Wednesday, June 17th, 2020 00:00 | By
The National Treasury building. Photo/PD/Alice Mburu
The National Treasury building. PHOTO/Alice Mburu

Zachary Ochuodho @zachuodho

The proposed introduction of the minimum tax of 1 per cent of the gross turnover for companies that continue to declare return losses may not serve its purpose, a think-tank top official has said  

Kwame Owino, the Institute of Economic Affairs (IEA-Kenya), managing director, said the realisation of the 1 per cent minimum tax will not be possible because it is poorly designed.

“The new tax system is intended to enhance tax fairness, promote equity and also facilitate the raising of additional revenue by targeting a portion of the gross turnover of businesses since the loss-making position does not attract corporation income tax,” he added.

Owino explained that although a good tax system, it minimises the administrative burden on businesses and individuals, especially those who are willing to comply voluntarily, it also requires efficiency on the part of the various tax authorities to ensure that the cost of tax collection, cash and otherwise, does not exceed the likely benefits.

Speaking yesterday during a post-2020/21 budget forum, Owino said the tax rules require consultation on policy and administration which must be kept under review regularly to adapt them to the constantly changing business environment.

Programme Officer at IEA Raphael Muya, said the new tax system is intended to enhance tax fairness, promote equity and also facilitate the raising of additional revenue by targeting a portion of gross turnover of businesses since the loss-making position do not attract corporation income tax.

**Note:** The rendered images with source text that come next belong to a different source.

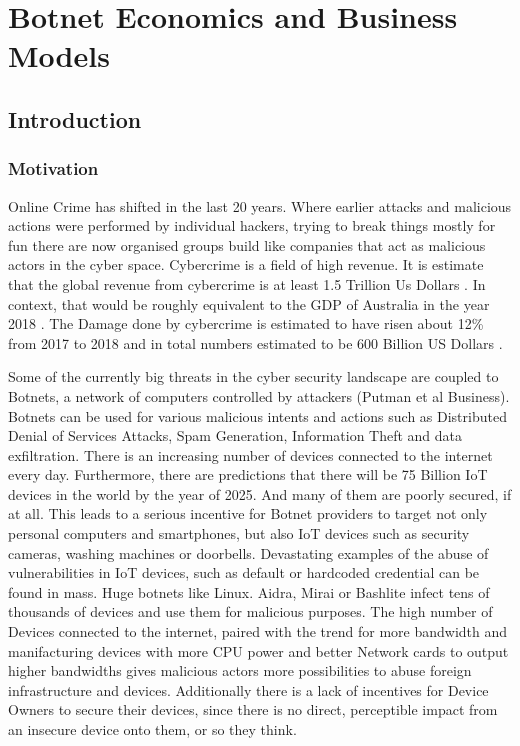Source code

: \chapter{Botnet Economics and Business Models}


\newpage

\minitoc %

\newpage

\section{Introduction}

\subsection{Motivation}
Online Crime has shifted in the last 20 years. Where earlier attacks and malicious actions were performed by individual hackers, trying to break things mostly for fun there are now organised groups build like companies that act as malicious actors in the cyber space.
Cybercrime is a field of high revenue. It is estimate that the global revenue from cybercrime is at least 1.5 Trillion Us Dollars \cite{McGuire18}. In context, that would be roughly equivalent to the GDP of Australia in the year 2018 \cite{Worldbank19}. 
The Damage done by cybercrime is estimated to have risen about 12\% from 2017 to 2018 \cite{Accenture17} and in total numbers estimated to be 600 Billion US Dollars \cite{McAfee18}. 

Some of the currently big threats in the cyber security landscape are coupled to Botnets, a network of computers controlled by attackers (Putman et al Business). Botnets can be used for various malicious intents and actions such as Distributed Denial of Services Attacks, Spam Generation, Information Theft and data exfiltration. 
There is an increasing number of devices connected to the internet every day. Furthermore, there are predictions that there will be 75 Billion IoT devices in the world by the year of 2025. 
And many of them are poorly secured, if at all. This leads to a serious incentive for Botnet providers to target not only personal computers and smartphones, but also IoT devices such as security cameras, washing machines or doorbells. Devastating examples of the abuse of vulnerabilities in IoT devices, such as default or hardcoded credential can be found in mass. Huge botnets like Linux. Aidra, Mirai or Bashlite infect tens of thousands of devices and use them for malicious purposes.   
The high number of Devices connected to the internet, paired with the trend for more bandwidth and manifacturing devices with more CPU power and better Network cards to output higher bandwidths gives malicious actors more possibilities to abuse foreign infrastructure and devices. 
Additionally there is a lack of incentives for Device Owners to secure their devices, since there is no direct, perceptible impact from an insecure device onto them, or so they think. 

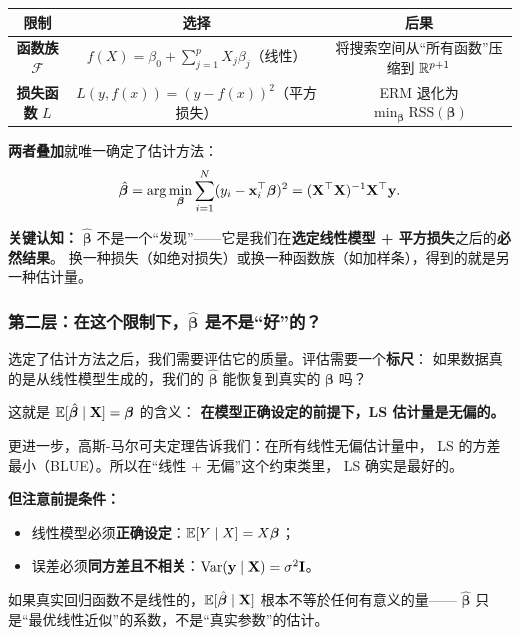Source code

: \begin{center}
\begin{tabular}{c|c|c}
\toprule
\textbf{限制} & \textbf{选择} & \textbf{后果} \\
\midrule
\textbf{函数族} $\mathcal{F}$
    & $f(X) = \beta_0 + \sum_{j=1}^{p} X_j\beta_j$（线性）
    & 将搜索空间从``所有函数''压缩到 $\R^{p+1}$ \\
\textbf{损失函数} $L$
    & $L(y, f(x)) = (y - f(x))^2$（平方损失）
    & ERM 退化为 $\min_{\bm{\beta}} \mathrm{RSS}(\bm{\beta})$ \\
\bottomrule
\end{tabular}
\end{center}

\textbf{两者叠加}就唯一确定了估计方法：
\[
    \hat{\bm{\beta}} = \argmin_{\bm{\beta}} \sum_{i=1}^{N} (y_i - \mathbf{x}_i^\top \bm{\beta})^2
    = (\mathbf{X}^\top \mathbf{X})^{-1} \mathbf{X}^\top \mathbf{y}.
\]

\textbf{关键认知：} $\hat{\bm{\beta}}$ 不是一个``发现''——它是我们在\textbf{选定线性模型 + 平方损失}之后的\textbf{必然结果}。
换一种损失（如绝对损失）或换一种函数族（如加样条），得到的就是另一种估计量。

\subsubsection{第二层：在这个限制下，$\hat{\bm{\beta}}$ 是不是``好''的？}

选定了估计方法之后，我们需要评估它的质量。评估需要一个\textbf{标尺}：
如果数据真的是从线性模型生成的，我们的 $\hat{\bm{\beta}}$ 能恢复到真实的 $\bm{\beta}$ 吗？

这就是 $\E[\hat{\bm{\beta}} \mid \mathbf{X}] = \bm{\beta}$ 的含义：
\textbf{在模型正确设定的前提下，LS 估计量是无偏的。}

更进一步，高斯-马尔可夫定理告诉我们：在所有线性无偏估计量中，
LS 的方差最小（BLUE）。所以在``线性 + 无偏''这个约束类里，
LS 确实是最好的。

\textbf{但注意前提条件：}
\begin{itemize}
    \item 线性模型必须\textbf{正确设定}：$\E[Y \mid X] = X\bm{\beta}$；
    \item 误差必须\textbf{同方差且不相关}：$\Var(\mathbf{y} \mid \mathbf{X}) = \sigma^2 \mathbf{I}$。
\end{itemize}
如果真实回归函数不是线性的，$\E[\hat{\bm{\beta}} \mid \mathbf{X}]$ 根本不等於任何有意义的量——
$\hat{\bm{\beta}}$ 只是``最优线性近似''的系数，不是``真实参数''的估计。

According to Muya the projected revenue of Sh1.8 trillion by the National Treasury for the 2020/21 may not be realised mainly due to the poor state of the economy.

“The government would have reduced its spending as well as increases its revenue collection in order to meet its budget for the year,” he said.

Service tax

Muya said although the proposed digital service tax of 1.5 per cent of the gross transaction value is welcome it shall be payable by persons who derive income from provision of services through the digital market place.

Muya said Kenya Revenue Authority (KRA) needs a policy on how the money would be collected and who would be responsible for its collection otherwise it wouldn’t generate much. 

He said although many companies such as Kenya Airways, Mumias and Uchumi have continued to declare losses every year, the Act will ensure that everyone is roped and told to pay to declare posting losses.

John Mutua,  Programmes Coordinator said the digital service tax will occasion an expansion of the tax base and facilitate the enhancement of revenue yield but a good policy about it needs to be in place. 

“This is because businesses will pay the higher of either minimum tax or instalment tax,” he added.  He said it will help to generate revenue for the government. 

This tax targets non-resident without a permanent establishment in Kenya. 

This is because for both resident and non-resident persons with a permanent establishment in Kenya, this tax shall be offset from the tax payable for the year of income.